About three months ago a Charlottesville jury found former University of Virginia lacrosse player George Huguely V guilty of murdering his ex-girlfriend, Yeardley Love, in May 2010. On Tuesday and Wednesday, the public will have access to some of the evidence that was presented during that trial.
Here are answers to some questions that you might have, and you can pose additional questions in the comments section below. I will try to answer those questions throughout the day.
Wasn’t this evidence already made public during the trial in February? No. The jury had full access to the evidence in making their decision, but the general public and reporters did not. The Charlottesville courtroom is set up differently from most courtrooms: the jury sits in two rows in front of the judge and facing the audience (to see this, take a look at the sketch to the right).
That means that spectators could not see the monitor where prosecutors played Huguely’s videotaped police statement and showed text messages that Huguely had sent other women hours before Love died. Prosecutors also gave jurors copies of heated, profane e-mails that Huguely and Love exchanged days before her death, instead of reading those e-mails aloud in court.

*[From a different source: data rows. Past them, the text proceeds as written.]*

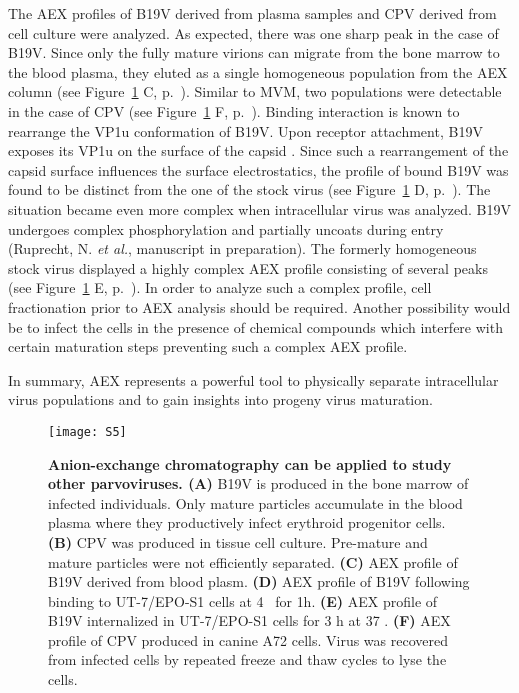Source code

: The AEX profiles of B19V derived from plasma samples and CPV derived from cell culture were analyzed. As expected, there was one sharp peak in the case of B19V. Since only the fully mature virions can migrate from the bone marrow to the blood plasma, they eluted as a single homogeneous population from the AEX column (see Figure~\ref{S5} C, p.~\pageref{S5}). Similar to MVM, two populations were detectable in the case of CPV (see Figure~\ref{S5} F, p.~\pageref{S5}). Binding interaction is known to rearrange the VP1u conformation of B19V. Upon receptor attachment, B19V exposes its VP1u on the surface of the capsid \cite{pmid20826697}. Since such a rearrangement of the capsid surface influences the surface electrostatics, the profile of bound B19V was found to be distinct from the one of the stock virus (see Figure~\ref{S5} D, p.~\pageref{S5}). The situation became even more complex when intracellular virus was analyzed. B19V undergoes complex phosphorylation and partially uncoats during entry (Ruprecht, N. \textit{et al.}, manuscript in preparation). The formerly homogeneous stock virus displayed a highly complex AEX profile consisting of several peaks (see Figure~\ref{S5} E, p.~\pageref{S5}). In order to analyze such a complex profile, cell fractionation prior to AEX analysis should be required. Another possibility would be to infect the cells in the presence of chemical compounds which interfere with certain maturation steps preventing such a complex AEX profile. 

In summary, AEX represents a powerful tool to physically separate intracellular virus populations and to gain insights into progeny virus maturation.         
 






\begin{figure}
\centering
  \texttt{[image: S5]} \\[-0.2cm]
  \caption[Anion-Exchange Chromatography Performed with B19V]
   {\textbf{Anion-exchange chromatography can be applied to study other parvoviruses. (A)} B19V is produced in the bone marrow of infected individuals. Only mature particles accumulate in the blood plasma where they productively infect erythroid progenitor cells. \textbf{(B)} CPV was produced in tissue cell culture. Pre-mature and mature particles were not efficiently separated. \textbf{(C)} AEX profile of B19V derived from blood plasm. \textbf{(D)} AEX profile of B19V following binding to UT-7/EPO-S1 cells at 4 \textcelsius~for 1h. \textbf{(E)} AEX profile of B19V internalized in UT-7/EPO-S1 cells for 3 h at 37 \textcelsius.  \textbf{(F)} AEX profile of CPV produced in canine A72 cells. Virus was recovered from infected cells by repeated freeze and thaw cycles to lyse the cells.} 
\label{S5}
\end{figure}





    




\renewcommand\thefigure{\thechapter.\arabic{figure}}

So why now? During the February trial, The Washington Post, Gannett and several television outlets asked to see the exhibits. Charlottesville Circuit Court Judge Edward L. Hogshire denied that request, saying that it would have interrupted the proceedings, which were delayed by a longer-than-expected jury selection and the illness of a defense attorney. The media outlets have continued to push for access.
Why does it matter at this point? Access to this evidence should help the public evaluate the quality of the evidence presented in this case and understand why the jury made the decision that it did. Charlottesville defense lawyer Lloyd Snook told my colleague Mary Pat Flaherty: “When you can’t see that, it’s a private trial with secrets, not the public trial we guarantee.”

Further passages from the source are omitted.